Start of The input

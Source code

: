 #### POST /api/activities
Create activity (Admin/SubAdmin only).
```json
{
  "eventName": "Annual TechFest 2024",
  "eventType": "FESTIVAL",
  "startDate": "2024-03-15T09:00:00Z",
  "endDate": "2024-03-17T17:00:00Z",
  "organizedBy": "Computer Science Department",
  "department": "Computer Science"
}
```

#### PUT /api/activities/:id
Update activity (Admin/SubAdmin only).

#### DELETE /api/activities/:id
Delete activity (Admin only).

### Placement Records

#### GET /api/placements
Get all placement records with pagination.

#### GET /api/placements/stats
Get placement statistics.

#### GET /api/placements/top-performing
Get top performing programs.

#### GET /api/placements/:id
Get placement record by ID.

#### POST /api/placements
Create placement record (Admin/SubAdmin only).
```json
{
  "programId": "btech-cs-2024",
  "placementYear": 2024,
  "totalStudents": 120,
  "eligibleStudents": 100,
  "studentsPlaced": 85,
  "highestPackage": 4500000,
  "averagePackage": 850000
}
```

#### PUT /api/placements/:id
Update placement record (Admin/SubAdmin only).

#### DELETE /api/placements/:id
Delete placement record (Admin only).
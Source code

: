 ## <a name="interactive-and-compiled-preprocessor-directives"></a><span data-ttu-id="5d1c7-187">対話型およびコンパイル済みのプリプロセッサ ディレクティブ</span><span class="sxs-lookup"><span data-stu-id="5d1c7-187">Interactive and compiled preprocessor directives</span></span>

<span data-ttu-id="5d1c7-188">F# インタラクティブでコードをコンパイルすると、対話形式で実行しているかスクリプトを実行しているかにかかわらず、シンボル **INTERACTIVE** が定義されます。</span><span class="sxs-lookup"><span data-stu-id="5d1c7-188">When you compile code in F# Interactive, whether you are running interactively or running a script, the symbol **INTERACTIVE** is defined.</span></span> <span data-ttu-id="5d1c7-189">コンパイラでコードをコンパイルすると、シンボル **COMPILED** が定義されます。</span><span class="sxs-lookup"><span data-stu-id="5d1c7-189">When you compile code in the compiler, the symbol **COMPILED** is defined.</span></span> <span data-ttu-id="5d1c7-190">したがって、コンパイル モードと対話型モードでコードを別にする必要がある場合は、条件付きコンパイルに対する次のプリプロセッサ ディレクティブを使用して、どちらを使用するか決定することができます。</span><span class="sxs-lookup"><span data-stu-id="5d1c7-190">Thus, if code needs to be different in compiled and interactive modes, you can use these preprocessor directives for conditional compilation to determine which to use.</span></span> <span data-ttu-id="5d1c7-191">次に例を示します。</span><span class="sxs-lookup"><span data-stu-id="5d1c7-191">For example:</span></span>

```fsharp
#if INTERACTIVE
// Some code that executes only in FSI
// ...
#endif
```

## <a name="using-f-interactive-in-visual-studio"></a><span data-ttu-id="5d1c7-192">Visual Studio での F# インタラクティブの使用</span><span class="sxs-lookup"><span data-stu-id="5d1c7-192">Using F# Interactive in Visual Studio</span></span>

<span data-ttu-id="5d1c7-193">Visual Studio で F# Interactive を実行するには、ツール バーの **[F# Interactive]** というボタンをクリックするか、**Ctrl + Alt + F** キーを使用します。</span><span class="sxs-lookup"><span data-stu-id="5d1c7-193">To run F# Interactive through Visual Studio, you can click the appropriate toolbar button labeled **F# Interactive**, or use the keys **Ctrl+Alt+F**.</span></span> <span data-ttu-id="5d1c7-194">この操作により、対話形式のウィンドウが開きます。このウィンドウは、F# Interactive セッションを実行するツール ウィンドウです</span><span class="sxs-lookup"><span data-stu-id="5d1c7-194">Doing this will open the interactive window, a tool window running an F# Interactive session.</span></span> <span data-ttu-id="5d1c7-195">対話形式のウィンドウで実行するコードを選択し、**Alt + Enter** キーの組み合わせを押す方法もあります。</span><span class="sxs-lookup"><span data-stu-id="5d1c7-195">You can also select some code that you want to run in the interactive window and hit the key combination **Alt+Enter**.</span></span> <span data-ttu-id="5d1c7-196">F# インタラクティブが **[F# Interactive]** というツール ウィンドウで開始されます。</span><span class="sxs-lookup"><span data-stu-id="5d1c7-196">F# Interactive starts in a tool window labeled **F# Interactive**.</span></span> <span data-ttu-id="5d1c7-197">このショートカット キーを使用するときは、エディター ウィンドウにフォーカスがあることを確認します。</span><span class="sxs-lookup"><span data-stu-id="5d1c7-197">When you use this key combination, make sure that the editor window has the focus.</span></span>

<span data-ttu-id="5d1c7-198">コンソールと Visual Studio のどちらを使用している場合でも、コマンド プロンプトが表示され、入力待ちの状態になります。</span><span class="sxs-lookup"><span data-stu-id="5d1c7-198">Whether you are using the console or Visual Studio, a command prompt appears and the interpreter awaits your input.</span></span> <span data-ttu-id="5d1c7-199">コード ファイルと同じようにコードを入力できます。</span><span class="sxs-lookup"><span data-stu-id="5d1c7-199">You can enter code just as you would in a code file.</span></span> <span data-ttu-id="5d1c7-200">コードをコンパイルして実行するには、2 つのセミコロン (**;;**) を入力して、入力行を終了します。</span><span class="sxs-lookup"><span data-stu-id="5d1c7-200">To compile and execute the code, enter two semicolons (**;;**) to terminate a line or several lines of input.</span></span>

End of The input

▶ _Task to carry out_
Nothing but the lines from the top of the entries above through the line with "Update activity (Admin/SubAdmin only)." should be set down, each exactly as written.

▶ _Exercise result_
Source code

: #### POST /api/activities
Create activity (Admin/SubAdmin only).
```json
{
  "eventName": "Annual TechFest 2024",
  "eventType": "FESTIVAL",
  "startDate": "2024-03-15T09:00:00Z",
  "endDate": "2024-03-17T17:00:00Z",
  "organizedBy": "Computer Science Department",
  "department": "Computer Science"
}
```

#### PUT /api/activities/:id
Update activity (Admin/SubAdmin only).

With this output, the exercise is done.